In Julia: initialize fields with nothing

1
votes

I have a mutable struct with optional fields like this:

mutable struct MyStruct
    field1::Union{Int, Nothing}
    field2::Union{String, Nothing}
    field3::Union{Int, Nothing}
    field4::Union{String, Nothing}
    # ...
end

I can now write a default constructor which initializes the fields with nothing:

MyStruct() = MyStruct(nothing, nothing, nothing, nothing)

This is not so nice when my struct has many fields. Also, I have to count the fields to get the constructor call with all the 'nothings' correct in this case. Is there a better way to do that?
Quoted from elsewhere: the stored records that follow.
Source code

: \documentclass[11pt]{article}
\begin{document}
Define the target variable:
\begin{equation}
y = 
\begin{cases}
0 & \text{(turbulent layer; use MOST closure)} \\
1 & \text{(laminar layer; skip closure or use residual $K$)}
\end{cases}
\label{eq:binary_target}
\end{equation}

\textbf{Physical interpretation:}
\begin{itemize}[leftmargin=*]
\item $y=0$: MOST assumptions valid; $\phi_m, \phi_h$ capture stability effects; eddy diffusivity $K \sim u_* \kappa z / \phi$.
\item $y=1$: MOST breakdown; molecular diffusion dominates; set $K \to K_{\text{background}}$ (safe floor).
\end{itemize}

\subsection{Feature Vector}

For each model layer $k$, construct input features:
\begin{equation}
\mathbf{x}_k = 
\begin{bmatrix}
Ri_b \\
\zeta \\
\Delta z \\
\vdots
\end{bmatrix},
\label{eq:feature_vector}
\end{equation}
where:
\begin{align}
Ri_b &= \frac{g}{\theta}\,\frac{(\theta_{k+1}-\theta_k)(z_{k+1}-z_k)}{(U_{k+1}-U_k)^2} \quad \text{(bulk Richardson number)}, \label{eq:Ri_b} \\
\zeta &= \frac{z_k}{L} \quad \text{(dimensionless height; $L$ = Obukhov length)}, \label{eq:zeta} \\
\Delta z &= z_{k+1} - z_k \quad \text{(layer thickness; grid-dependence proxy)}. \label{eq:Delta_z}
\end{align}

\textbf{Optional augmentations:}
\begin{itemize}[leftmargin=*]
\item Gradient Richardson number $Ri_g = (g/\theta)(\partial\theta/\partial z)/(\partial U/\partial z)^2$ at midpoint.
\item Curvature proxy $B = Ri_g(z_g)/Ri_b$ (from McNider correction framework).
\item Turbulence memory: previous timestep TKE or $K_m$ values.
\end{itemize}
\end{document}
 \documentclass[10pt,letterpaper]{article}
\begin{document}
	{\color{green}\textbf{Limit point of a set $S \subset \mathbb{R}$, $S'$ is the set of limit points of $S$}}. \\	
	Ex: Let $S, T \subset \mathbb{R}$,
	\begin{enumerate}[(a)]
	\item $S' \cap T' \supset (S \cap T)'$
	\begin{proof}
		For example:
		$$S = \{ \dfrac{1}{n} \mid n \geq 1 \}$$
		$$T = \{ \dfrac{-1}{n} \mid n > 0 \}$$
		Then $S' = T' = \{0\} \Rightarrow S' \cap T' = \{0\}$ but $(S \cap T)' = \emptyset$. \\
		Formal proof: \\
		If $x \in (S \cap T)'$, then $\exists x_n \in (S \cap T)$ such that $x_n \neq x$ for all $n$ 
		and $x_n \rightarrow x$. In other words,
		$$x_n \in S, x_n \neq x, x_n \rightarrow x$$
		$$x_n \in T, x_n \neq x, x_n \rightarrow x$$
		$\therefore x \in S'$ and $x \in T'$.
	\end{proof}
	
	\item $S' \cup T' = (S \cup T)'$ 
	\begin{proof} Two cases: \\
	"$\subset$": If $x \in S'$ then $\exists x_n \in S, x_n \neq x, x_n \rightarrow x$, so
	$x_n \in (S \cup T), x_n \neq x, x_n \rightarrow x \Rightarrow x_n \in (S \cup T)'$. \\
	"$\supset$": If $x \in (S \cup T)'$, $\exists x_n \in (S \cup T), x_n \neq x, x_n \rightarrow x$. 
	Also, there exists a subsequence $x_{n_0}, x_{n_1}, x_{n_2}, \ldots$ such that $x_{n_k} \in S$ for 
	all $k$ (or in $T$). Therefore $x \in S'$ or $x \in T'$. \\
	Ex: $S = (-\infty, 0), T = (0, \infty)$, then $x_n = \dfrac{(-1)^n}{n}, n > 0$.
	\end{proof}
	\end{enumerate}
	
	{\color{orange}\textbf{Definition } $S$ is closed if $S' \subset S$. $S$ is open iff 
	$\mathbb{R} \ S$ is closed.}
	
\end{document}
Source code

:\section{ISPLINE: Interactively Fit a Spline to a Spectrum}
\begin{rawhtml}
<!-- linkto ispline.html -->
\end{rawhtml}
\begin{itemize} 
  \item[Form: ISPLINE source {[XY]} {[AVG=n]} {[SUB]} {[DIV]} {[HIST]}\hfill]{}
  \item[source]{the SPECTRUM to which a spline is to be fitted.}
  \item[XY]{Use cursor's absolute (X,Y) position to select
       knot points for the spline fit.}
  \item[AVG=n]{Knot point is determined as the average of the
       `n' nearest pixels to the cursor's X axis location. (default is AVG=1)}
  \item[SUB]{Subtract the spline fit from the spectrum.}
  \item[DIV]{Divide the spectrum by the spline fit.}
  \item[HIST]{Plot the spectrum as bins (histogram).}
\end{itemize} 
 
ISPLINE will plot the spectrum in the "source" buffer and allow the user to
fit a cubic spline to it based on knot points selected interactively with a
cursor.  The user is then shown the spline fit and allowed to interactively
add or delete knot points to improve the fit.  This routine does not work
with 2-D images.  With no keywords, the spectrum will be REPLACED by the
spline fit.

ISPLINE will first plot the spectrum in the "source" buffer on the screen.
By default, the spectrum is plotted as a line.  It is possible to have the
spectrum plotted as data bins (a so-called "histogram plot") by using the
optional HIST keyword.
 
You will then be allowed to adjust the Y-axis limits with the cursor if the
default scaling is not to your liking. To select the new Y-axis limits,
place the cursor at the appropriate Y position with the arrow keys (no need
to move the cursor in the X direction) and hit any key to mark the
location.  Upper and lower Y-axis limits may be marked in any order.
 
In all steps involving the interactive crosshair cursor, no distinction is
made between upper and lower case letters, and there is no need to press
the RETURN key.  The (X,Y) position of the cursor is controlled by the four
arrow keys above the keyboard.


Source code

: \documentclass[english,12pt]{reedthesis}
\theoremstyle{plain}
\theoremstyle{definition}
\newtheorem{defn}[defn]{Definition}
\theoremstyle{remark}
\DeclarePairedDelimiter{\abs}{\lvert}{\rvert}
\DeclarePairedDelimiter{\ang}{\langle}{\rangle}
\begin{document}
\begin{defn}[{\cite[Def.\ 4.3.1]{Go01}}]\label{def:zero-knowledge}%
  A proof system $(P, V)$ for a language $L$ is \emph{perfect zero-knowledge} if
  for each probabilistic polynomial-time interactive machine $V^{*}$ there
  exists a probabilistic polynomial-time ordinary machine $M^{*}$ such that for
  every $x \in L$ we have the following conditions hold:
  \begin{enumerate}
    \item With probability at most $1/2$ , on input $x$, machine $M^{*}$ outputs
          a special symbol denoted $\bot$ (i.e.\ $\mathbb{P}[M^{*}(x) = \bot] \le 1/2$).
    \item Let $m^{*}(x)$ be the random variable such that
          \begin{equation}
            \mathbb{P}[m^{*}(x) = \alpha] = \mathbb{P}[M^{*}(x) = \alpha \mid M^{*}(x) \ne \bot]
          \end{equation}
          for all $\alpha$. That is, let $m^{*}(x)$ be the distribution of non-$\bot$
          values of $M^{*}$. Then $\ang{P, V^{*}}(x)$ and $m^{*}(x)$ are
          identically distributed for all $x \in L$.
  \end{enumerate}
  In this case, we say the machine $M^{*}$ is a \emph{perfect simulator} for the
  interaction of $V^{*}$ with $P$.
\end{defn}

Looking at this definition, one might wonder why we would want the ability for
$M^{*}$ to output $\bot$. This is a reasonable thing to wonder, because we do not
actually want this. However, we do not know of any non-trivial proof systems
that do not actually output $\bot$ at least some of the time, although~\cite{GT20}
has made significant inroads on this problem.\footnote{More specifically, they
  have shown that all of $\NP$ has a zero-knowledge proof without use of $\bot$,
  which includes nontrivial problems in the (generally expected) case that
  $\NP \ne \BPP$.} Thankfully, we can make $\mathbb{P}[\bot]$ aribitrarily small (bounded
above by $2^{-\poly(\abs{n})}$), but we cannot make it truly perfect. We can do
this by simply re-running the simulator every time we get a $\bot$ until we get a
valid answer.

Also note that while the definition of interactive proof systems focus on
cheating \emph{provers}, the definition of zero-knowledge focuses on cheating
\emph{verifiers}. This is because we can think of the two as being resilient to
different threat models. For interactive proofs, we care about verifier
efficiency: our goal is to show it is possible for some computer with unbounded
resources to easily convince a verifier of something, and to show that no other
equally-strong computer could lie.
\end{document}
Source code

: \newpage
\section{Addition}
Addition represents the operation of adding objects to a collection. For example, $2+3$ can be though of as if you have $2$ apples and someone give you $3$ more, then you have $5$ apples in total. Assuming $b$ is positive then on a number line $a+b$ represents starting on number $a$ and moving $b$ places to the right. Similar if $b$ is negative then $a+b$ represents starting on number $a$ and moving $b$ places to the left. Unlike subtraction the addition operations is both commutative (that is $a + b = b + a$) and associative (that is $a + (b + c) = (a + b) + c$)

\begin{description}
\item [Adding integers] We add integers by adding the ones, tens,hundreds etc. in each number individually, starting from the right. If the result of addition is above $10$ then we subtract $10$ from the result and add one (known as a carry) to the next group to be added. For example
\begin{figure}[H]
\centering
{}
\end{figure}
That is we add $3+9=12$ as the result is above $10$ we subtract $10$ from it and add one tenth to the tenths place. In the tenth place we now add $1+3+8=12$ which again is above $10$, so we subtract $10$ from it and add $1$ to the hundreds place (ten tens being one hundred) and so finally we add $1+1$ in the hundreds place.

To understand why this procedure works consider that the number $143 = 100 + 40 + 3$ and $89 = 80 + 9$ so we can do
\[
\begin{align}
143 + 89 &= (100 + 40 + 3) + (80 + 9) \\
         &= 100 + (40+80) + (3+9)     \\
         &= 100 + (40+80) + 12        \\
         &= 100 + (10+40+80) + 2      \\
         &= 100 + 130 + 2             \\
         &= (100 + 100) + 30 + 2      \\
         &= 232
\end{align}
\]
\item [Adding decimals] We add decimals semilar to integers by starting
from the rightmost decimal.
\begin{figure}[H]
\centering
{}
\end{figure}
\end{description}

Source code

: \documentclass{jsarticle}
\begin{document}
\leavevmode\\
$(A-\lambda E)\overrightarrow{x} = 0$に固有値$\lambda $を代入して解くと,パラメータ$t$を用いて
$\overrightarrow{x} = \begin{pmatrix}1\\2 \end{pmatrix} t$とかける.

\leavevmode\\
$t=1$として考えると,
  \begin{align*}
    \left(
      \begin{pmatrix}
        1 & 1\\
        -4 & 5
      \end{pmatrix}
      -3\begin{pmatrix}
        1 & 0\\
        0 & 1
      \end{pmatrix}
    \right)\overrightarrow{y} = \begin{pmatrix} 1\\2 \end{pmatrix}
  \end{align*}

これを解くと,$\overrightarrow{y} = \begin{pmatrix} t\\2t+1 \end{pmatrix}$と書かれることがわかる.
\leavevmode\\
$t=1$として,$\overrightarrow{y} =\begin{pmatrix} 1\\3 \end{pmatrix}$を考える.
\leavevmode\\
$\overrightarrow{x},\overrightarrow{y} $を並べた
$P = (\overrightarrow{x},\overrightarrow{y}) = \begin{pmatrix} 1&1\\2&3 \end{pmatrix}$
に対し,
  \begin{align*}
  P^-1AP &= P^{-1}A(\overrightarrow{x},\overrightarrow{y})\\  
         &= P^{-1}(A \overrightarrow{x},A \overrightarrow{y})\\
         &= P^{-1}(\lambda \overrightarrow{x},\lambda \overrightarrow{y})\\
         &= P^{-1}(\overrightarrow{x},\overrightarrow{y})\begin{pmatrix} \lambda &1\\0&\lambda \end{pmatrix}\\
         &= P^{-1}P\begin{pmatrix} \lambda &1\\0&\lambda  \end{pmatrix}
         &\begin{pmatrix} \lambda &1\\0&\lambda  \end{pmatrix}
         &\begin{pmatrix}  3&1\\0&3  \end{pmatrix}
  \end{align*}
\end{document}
Depending on the field content, I want to call different functions later:

if mystruct.field1 == nothing
  do_this()
else
  do_that()
end
1
julia
I'm interested in the use case, but I'd also like to point out that last example is better suited to using parametric functions, ie f(::Nothing) = ...#something ; f(_) = ... #other thingstillearningsomething

1 Answers

3
votes

You can use fieldcount function to achieve that. This function gives you the number of fields of that an instance of given type would have. Here is an example containing a mutable struct and an outer constructor.

julia> mutable struct Foo
           x
           y
           z
       end

julia> Foo() = Foo(ntuple(x->nothing, fieldcount(Foo))...); # you can also fill an array and use `...`

julia> Foo()
Foo(nothing, nothing, nothing)